Mr. Black/Banville is well in form here... It can be either plunged into without any need to reference the previous three or else taken as a welcome new installment of a sequential quartet by one of Ireland’s leading contemporary novelists."—New York Journal of Books
The Barnes & Noble Review
A Death in Summer is the fourth crime novel by Benjamin Black to revolve around the troubled character of Quirke, a pathologist living in Dublin in the bleak 1950s. This latest installment is also Black's leanest. Indeed, the novel's pace is almost brisk. A corpse materializes promptly and—Benjamin Black being the pen name of John Banville—exquisitely framed. "On the big picture window in front of the desk," Black writes, "there was a great splatter of blood and brains, like a giant peony blossom, with a gaping hole in the middle of it giving a view of rolling grasslands stretching off to the horizon." This is what remains of Richard Jewell, a newspaper tycoon who once "?had a bland sheen to him, like all rich men..." and eyes "set like rivets in a smiling mask."Jewell's chilly French widow, his unstable half sister, his groom and housekeeper are suspiciously reserved about the apparent suicide and the sense of intrigue and emotional intensity thickens when Quirke arrives on the scene, his keen intuition and his weakness for tempestuous women firmly intact.

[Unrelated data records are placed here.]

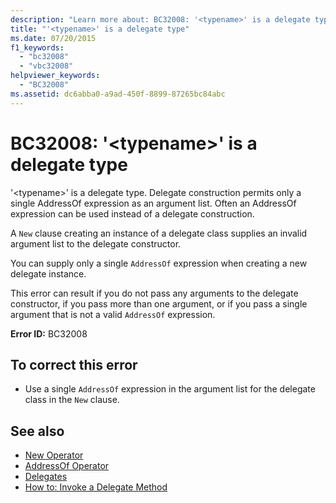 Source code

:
 ```yaml
---
description: "Learn more about: BC32008: '<typename>' is a delegate type"
title: "'<typename>' is a delegate type"
ms.date: 07/20/2015
f1_keywords:
  - "bc32008"
  - "vbc32008"
helpviewer_keywords:
  - "BC32008"
ms.assetid: dc6abba0-a9ad-450f-8899-87265bc84abc
---
```

# BC32008: '\<typename>' is a delegate type

'\<typename>' is a delegate type. Delegate construction permits only a single AddressOf expression as an argument list. Often an AddressOf expression can be used instead of a delegate construction.

 A `New` clause creating an instance of a delegate class supplies an invalid argument list to the delegate constructor.

 You can supply only a single `AddressOf` expression when creating a new delegate instance.

 This error can result if you do not pass any arguments to the delegate constructor, if you pass more than one argument, or if you pass a single argument that is not a valid `AddressOf` expression.

 **Error ID:** BC32008

## To correct this error

- Use a single `AddressOf` expression in the argument list for the delegate class in the `New` clause.

## See also

- [New Operator](../operators/new-operator.md)
- [AddressOf Operator](../operators/addressof-operator.md)
- [Delegates](../../programming-guide/language-features/delegates/index.md)
- [How to: Invoke a Delegate Method](../../programming-guide/language-features/delegates/how-to-invoke-a-delegate-method.md)
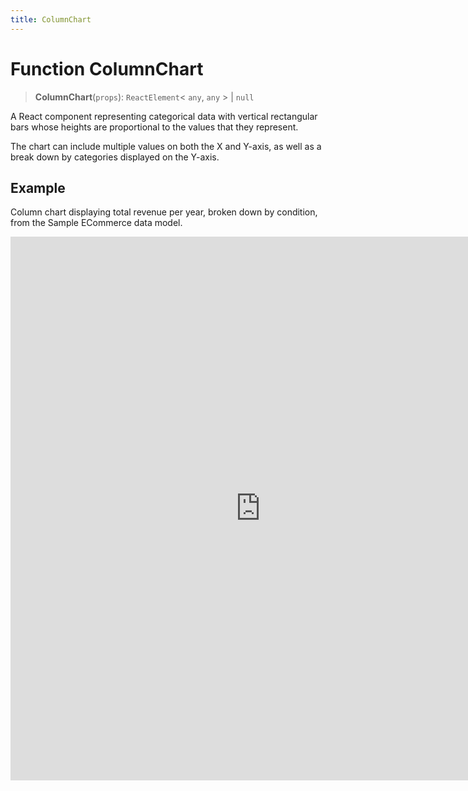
 ```yaml
---
title: ColumnChart
---
```


# Function ColumnChart

> **ColumnChart**(`props`): `ReactElement`\< `any`, `any` \> \| `null`

A React component representing categorical data with vertical rectangular bars
whose heights are proportional to the values that they represent.

The chart can include multiple values on both the X and Y-axis, as well as a break down by categories displayed on the Y-axis.

## Example

Column chart displaying total revenue per year, broken down by condition, from the Sample ECommerce data model.

<iframe
 src='https://csdk-playground.sisense.com/?example=charts%2Fcolumn-chart&mode=docs'
 width=800
 height=870
 style='border:none;'
/>

Additional Column Chart examples:

- [Stacked Column Chart](https://www.sisense.com/developers/playground/?example=charts%2Fcolumn-chart-stacked)
- [Stacked Percentage Column Chart](https://www.sisense.com/developers/playground/?example=charts%2Fcolumn-chart-stacked100)

## Parameters

| Parameter | Type | Description |
| :------ | :------ | :------ |
| `props` | [`ColumnChartProps`](../interfaces/interface.ColumnChartProps.md) | Column chart properties |

## Returns

`ReactElement`\< `any`, `any` \> \| `null`

Column Chart component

Later, attending Jewell's memorial party, "?tipsy on the dead man's champagne and overflowing at the brim with infatuation for the man's enchanting and dangerous widow," Quirke acknowledges "?his taste for the hazard of sin" and is soon erotically entangled. Meanwhile, darker sexual impulses in Jewell's past gradually emerge as possible motives for his murder. Or was he simply the victim of a lethal business rivalry?
The answer is obvious in a plot that is plain and even predictable at times. Broad hints are punctually delivered. We learn that Jewell's half sister's depression is rooted in a childhood trauma and that his widow's steeliness was forged by her brother's death in the French Resistance. We notice that Jewell's child, a daughter, is disturbingly calm and manipulative.
Subterranean themes of child abuse, betrayal, and retribution surface as Black develops, somewhat cursorily, a romance between Quirke's daughter and his morgue assistant, who is Jewish, as was the murdered Jewell. Unifying these often distracting elements is Black's language, which, for all its noir flourishes, is recognizably Banville's: dark, sumptuous, and enveloping. There is more sunshine here than in Quirke's previous outings—Dublin bakes in summer heat—but the mood is familiarly somber and it darkens further when Quirke discovers that Jewell was a generous patron of the Catholic orphanage in which he, Quirke, spent part of his childhood. He remembers "?the particular smell of the place, a complex blend of damp stone, wet wool, tale urine, boiled cabbage, and another odor, thin and sharp and acidic, that seemed to the survivors of St. Christopher's the stink of misery itself."
As in previous Black (and some Banville) novels, the fictional horror here is based on real events and the city of Dublin is evoked with Joycean clarity. When it comes to action and resolution, however, Black prefers to hint at an outcome or to leave matters unresolved, reinforcing the sense that in his refined brand of noir mood trumps mayhem.
Anna Mundow writes "The Interview" and the "Historical Novels" columns for The Boston Globe and is a contributor to The Irish Times.